Carlson and Dalton first began collaborating in 2012, when Carlson joined Dalton’s New Haven based alt-country band, The Proud Flesh. But their individual interests in sound production had long been percolating. Carlson’s father wrote radio jingles and commercials in the family’s basement, soliciting the help of his young son. “When I was a kid, I would go and help him because he wouldn’t want to hit ‘record’ all the time. I got really used to hitting ‘record’ and hitting ‘stop’ and hitting ‘record’ and hitting ‘stop,’” recalls Carlson, who would later, as an adult, run a mobile recording service, traveling to bands’ practice spaces and homes. Dalton, who majored in music at Keene State but first picked it up in the fifth grade, was also recording local bands in addition to running live sound for local venues such as The State House and Space Ballroom. Finally, after working on several of their own albums together, they made the decision to become business partners.

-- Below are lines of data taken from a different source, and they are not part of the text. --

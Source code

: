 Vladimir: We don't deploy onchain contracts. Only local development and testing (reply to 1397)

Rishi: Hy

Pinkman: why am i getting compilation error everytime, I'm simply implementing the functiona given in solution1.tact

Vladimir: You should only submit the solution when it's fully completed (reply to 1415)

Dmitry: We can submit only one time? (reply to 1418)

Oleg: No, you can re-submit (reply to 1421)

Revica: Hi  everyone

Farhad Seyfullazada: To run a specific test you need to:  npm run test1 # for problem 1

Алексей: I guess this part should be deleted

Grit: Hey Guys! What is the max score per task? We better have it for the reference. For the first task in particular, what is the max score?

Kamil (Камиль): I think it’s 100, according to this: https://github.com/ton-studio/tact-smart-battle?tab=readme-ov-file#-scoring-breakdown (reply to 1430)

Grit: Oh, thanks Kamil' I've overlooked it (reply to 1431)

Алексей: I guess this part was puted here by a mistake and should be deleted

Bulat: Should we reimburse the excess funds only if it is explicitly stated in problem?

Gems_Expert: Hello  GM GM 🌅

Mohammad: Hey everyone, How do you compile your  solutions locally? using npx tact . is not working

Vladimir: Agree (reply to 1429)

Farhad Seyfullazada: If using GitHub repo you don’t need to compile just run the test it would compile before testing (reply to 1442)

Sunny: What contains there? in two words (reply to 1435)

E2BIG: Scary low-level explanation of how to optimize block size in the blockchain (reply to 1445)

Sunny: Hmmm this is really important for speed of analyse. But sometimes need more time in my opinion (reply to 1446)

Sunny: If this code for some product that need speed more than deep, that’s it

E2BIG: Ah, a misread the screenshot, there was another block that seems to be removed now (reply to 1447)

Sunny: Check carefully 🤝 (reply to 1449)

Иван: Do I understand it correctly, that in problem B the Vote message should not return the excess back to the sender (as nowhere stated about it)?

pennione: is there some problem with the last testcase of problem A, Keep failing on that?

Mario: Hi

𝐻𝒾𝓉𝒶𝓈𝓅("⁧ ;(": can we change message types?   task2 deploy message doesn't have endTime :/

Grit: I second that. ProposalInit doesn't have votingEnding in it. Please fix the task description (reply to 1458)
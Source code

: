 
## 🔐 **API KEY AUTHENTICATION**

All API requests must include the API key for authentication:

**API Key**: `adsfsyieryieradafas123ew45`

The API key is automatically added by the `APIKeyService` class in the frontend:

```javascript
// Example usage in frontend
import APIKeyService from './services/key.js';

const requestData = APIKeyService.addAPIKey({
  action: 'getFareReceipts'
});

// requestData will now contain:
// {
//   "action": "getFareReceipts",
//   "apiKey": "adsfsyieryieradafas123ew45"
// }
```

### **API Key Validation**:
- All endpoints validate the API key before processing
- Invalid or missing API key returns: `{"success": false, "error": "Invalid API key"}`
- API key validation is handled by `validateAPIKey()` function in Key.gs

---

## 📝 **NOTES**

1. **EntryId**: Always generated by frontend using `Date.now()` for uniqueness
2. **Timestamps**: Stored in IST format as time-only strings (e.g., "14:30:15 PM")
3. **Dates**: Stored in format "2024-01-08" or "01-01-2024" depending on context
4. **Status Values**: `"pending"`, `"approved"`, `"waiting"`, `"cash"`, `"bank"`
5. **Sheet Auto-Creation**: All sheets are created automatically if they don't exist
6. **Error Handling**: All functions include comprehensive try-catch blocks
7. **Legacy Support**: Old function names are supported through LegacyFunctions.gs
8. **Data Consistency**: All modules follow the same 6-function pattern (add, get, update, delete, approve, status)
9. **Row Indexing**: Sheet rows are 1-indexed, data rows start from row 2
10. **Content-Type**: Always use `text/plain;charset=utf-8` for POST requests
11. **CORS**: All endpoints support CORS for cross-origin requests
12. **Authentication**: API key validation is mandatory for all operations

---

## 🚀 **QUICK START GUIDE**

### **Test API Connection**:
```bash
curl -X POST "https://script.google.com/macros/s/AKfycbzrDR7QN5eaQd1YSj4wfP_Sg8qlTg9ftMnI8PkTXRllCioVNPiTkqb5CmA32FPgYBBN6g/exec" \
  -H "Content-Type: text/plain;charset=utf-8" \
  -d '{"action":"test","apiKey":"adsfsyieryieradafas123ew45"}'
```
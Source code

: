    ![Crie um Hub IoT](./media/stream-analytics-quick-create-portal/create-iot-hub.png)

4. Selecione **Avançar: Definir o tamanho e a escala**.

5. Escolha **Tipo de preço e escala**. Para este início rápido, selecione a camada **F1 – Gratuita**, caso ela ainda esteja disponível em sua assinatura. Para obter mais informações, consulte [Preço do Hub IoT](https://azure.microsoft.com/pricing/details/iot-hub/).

As for the name Sans Serif, credit goes to Carlson, “a big font nerd” who majored in English at Southern Connecticut State. “I wanted something that signified everything you need and nothing you don’t,” he says. But that sense of restraint doesn’t seem to apply to the passion for the work. “Sam and I both got to these points where, ‘Yeah man, life is short. Let’s try to do something with it that we’re not going to regret,’” Dalton says, with Carlson adding, “I’m not a stubborn person in most ways, but I’m very stubborn with what I will and won’t do for work… I decided to start telling people that this is what I do. I just started telling people that I make records.”

The strength of New Haven’s music community has been key, they say. The pair have worked with punk band Killer Kin, indie band Glambat, indie-alternative band The Tines (of which Carlson is a member) and fusion rapper Ceschi, to name a few. “We wouldn’t have been here for as long as we have if not for the people,” Dalton reflects. “Nothing but love for the New Haven music scene.”

Sans Serif Recording
770 Chapel St, Fl 4, New Haven (map)
(203) 216-5592 | [email protected]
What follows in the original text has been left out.